After picking a graduate program, the next big decision for a first-year graduate student is picking an advisor. One of the factors to consider in this decision is the academic age of the Professor and his or her lab. Do you want to work for the energetic Assistant Professor that joined the department last year, or go for the seasoned Full Professor with a twenty year history of training young scientists? Here I’ll break down the general pro’s and con’s of these labs, and perhaps give you some new things to think about in the process.

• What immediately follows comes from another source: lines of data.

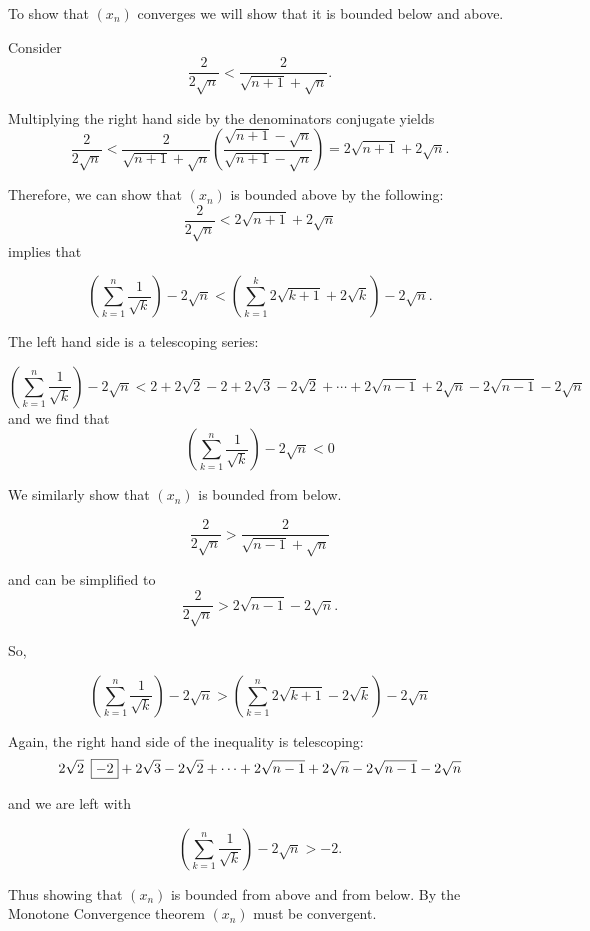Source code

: \documentclass{report}
\begin{document}

\begin{myproof}
    To show that $(x_n)$ converges we will show that it is bounded below and above. 

    Consider $$\frac{2}{2 \sqrt{n}} < \frac{2}{\sqrt{n+1} + \sqrt{n}}.$$

Multiplying the right hand side by the denominators conjugate yields
 $$\frac{2}{2 \sqrt{n}} < \frac{2}{\sqrt{n+1} + \sqrt{n}} \left(\frac{\sqrt{n+1} - \sqrt{n}}{\sqrt{n+1} - \sqrt{n}}  \right) = 2\sqrt{n+1} + 2\sqrt{n}.$$

 Therefore, we can show that $(x_n)$ is bounded above by the following:
 $$\frac{2}{2 \sqrt{n}} < 2\sqrt{n+1} + 2\sqrt{n} $$ implies  that 

 $$
\left(\sum_{k=1}^{n} \frac{1}{\sqrt{k}} \right)-2 \sqrt{n} < \left( \sum_{k=1}^{k} 2\sqrt{k+1} + 2\sqrt{k} \right) - 2\sqrt{n}
 .$$

 The left hand side is a telescoping series:

 $$
\left(\sum_{k=1}^{n} \frac{1}{\sqrt{k}} \right)-2 \sqrt{n} < 2 + 2\sqrt{2} - 2 + 2\sqrt{3}- 2\sqrt{2} + \cdots + 2\sqrt{n-1} + 2\sqrt{n} - 2 \sqrt{n-1} - 2\sqrt{n}
$$
and we find that
 $$
\left(\sum_{k=1}^{n} \frac{1}{\sqrt{k}} \right)-2 \sqrt{n} < 0 $$

We similarly show that $(x_n)$ is bounded from below.

$$\frac{2}{2 \sqrt{n}} > \frac{2}{\sqrt{n-1} + \sqrt{n}}$$

and can be simplified to
 $$\frac{2}{2 \sqrt{n}} > 2\sqrt{n-1} - 2\sqrt{n}.$$
 

 So,


 $$
\left(\sum_{k=1}^{n} \frac{1}{\sqrt{k}} \right)-2 \sqrt{n} > \left( \sum_{k=1}^{n} 2\sqrt{k+1} - 2\sqrt{k} \right) - 2\sqrt{n}
 $$

Again, the right hand side of the inequality is telescoping:
 $$
 2\sqrt{2} \hspace{0.5em}\boxed{-2} + 2\sqrt{3}- 2\sqrt{2} + \cdots + 2\sqrt{n-1} + 2\sqrt{n} - 2 \sqrt{n-1} - 2\sqrt{n}
$$

 and we are left with 

$$\left(\sum_{k=1}^{n} \frac{1}{\sqrt{k}} \right)-2 \sqrt{n} > -2.$$

Thus showing that $(x_n)$ is bounded from above and from below. By the Monotone Convergence theorem $(x_n)$ must be convergent.

\end{myproof}
\end{document}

The new Assistant Professor

The Good: A young Professor is almost certainly going to have a small lab, and in the first couple of years he or she is probably going to actually be in the lab, working beside you. They will be heavily invested in your success, since he or she is unlikely to be successful themselves if you flounder or fail. The amount of personal attention will likely be very high, and when snags are encountered, they will be tackled head-on, possibly by the Professor themselves. In addition, an Assistant Professor still has a strong sense of ‘lab-time’, the amount of time it actually takes to accomplish a particular experiment, keeping expectations reasonable. Since the Professor has likely spent several years laying out the foreseeable path of his or her research, the research goals and milestones are well defined. The research topic is going to be ‘hot’, since hiring committees aren’t likely to hire someone proposing to start their career on a well-worn path, and the Professor will probably be energetic, which can lend a sense of energy and excitement to the lab, making it a place you want to be even when your experiments aren’t going well.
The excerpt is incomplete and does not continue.